◆ SUPPLIED MATERIAL:
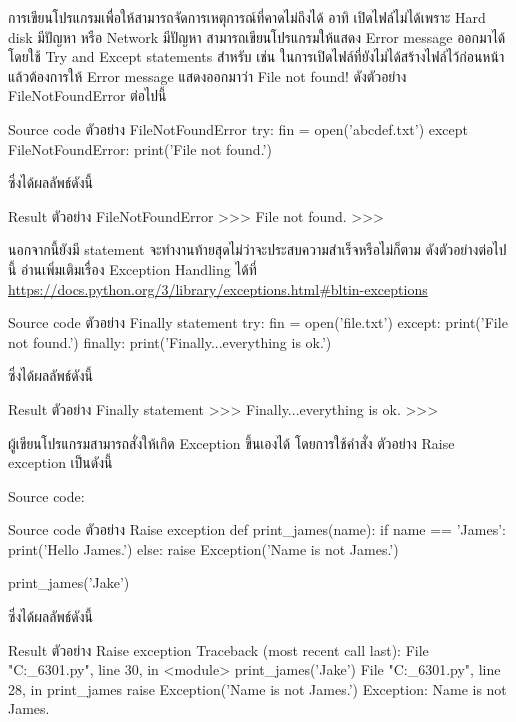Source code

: การเขียนโปรแกรมเพื่อให้สามารถจัดการเหตุการณ์ที่คาดไม่ถึงได้ อาทิ เปิดไฟล์ไม่ได้เพราะ Hard disk มีปัญหา หรือ Network มีปัญหา สามารถเขียนโปรแกรมให้แสดง Error message ออกมาได้ โดยใช้ Try and Except statements สำหรับ  เช่น ในการเปิดไฟล์ที่ยังไม่ได้สร้างไฟล์ไว้ก่อนหน้า แล้วต้องการให้ Error message แสดงออกมาว่า  File not found! ดังตัวอย่าง FileNotFoundError ต่อไปนี้


\begin{codelist}{Source code ตัวอย่าง FileNotFoundError}{}
try:
    fin = open('abcdef.txt')
except FileNotFoundError:
    print('File not found.')
\end{codelist}

ซึ่งได้ผลลัพธ์ดังนี้

\begin{codelist}{Result ตัวอย่าง FileNotFoundError}{}
>>>
File not found.
>>>
\end{codelist}

นอกจากนี้ยังมี  statement จะทำงานท้ายสุดไม่ว่าจะประสบความสำเร็จหรือไม่ก็ตาม ดังตัวอย่างต่อไปนี้ อ่านเพิ่มเติมเรื่อง Exception Handling ได้ที่  
\url{https://docs.python.org/3/library/exceptions.html\#bltin-exceptions}

\begin{codelist}{Source code ตัวอย่าง Finally statement}{}
try:
    fin = open('file.txt')
except:
    print('File not found.')
finally:
    print('Finally...everything is ok.')
\end{codelist}

ซึ่งได้ผลลัพธ์ดังนี้
\begin{codelist}{Result ตัวอย่าง Finally statement}{}
>>>
Finally...everything is ok.
>>>
\end{codelist}


ผู้เขียนโปรแกรมสามารถสั่งให้เกิด Exception ขึ้นเองได้ โดยการใช้คำสั่ง  ตัวอย่าง Raise exception เป็นดังนี้

Source code:
\begin{codelist}{Source code ตัวอย่าง Raise exception}{}
def print_james(name):
    if name == 'James':
        print('Hello James.')
    else:
        raise Exception('Name is not James.')

print_james('Jake')
\end{codelist}

ซึ่งได้ผลลัพธ์ดังนี้

\begin{codelist}{Result ตัวอย่าง Raise exception}{}
Traceback (most recent call last):
  File "C:\Users\janta\OneDrive\Documents{}_63\code01.py", 
  line 30, in <module>
    print_james('Jake')
  File "C:\Users\janta\OneDrive\Documents{}_63\code01.py", 
  line 28, in print_james
    raise Exception('Name is not James.')
Exception: Name is not James.
\end{codelist}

◆ WHAT IS EXPECTED: All of the records above should be written out exactly, with the pictures left out.

◆ COMPLETED EXERCISE:
Source code

: การเขียนโปรแกรมเพื่อให้สามารถจัดการเหตุการณ์ที่คาดไม่ถึงได้ อาทิ เปิดไฟล์ไม่ได้เพราะ Hard disk มีปัญหา หรือ Network มีปัญหา สามารถเขียนโปรแกรมให้แสดง Error message ออกมาได้ โดยใช้ Try and Except statements สำหรับ  เช่น ในการเปิดไฟล์ที่ยังไม่ได้สร้างไฟล์ไว้ก่อนหน้า แล้วต้องการให้ Error message แสดงออกมาว่า  File not found! ดังตัวอย่าง FileNotFoundError ต่อไปนี้


\begin{codelist}{Source code ตัวอย่าง FileNotFoundError}{}
try:
    fin = open('abcdef.txt')
except FileNotFoundError:
    print('File not found.')
\end{codelist}

ซึ่งได้ผลลัพธ์ดังนี้

\begin{codelist}{Result ตัวอย่าง FileNotFoundError}{}
>>>
File not found.
>>>
\end{codelist}

นอกจากนี้ยังมี  statement จะทำงานท้ายสุดไม่ว่าจะประสบความสำเร็จหรือไม่ก็ตาม ดังตัวอย่างต่อไปนี้ อ่านเพิ่มเติมเรื่อง Exception Handling ได้ที่  
\url{https://docs.python.org/3/library/exceptions.html\#bltin-exceptions}

\begin{codelist}{Source code ตัวอย่าง Finally statement}{}
try:
    fin = open('file.txt')
except:
    print('File not found.')
finally:
    print('Finally...everything is ok.')
\end{codelist}

ซึ่งได้ผลลัพธ์ดังนี้
\begin{codelist}{Result ตัวอย่าง Finally statement}{}
>>>
Finally...everything is ok.
>>>
\end{codelist}


ผู้เขียนโปรแกรมสามารถสั่งให้เกิด Exception ขึ้นเองได้ โดยการใช้คำสั่ง  ตัวอย่าง Raise exception เป็นดังนี้

Source code:
\begin{codelist}{Source code ตัวอย่าง Raise exception}{}
def print_james(name):
    if name == 'James':
        print('Hello James.')
    else:
        raise Exception('Name is not James.')

print_james('Jake')
\end{codelist}

ซึ่งได้ผลลัพธ์ดังนี้

\begin{codelist}{Result ตัวอย่าง Raise exception}{}
Traceback (most recent call last):
  File "C:\Users\janta\OneDrive\Documents{}_63\code01.py", 
  line 30, in <module>
    print_james('Jake')
  File "C:\Users\janta\OneDrive\Documents{}_63\code01.py", 
  line 28, in print_james
    raise Exception('Name is not James.')
Exception: Name is not James.
\end{codelist}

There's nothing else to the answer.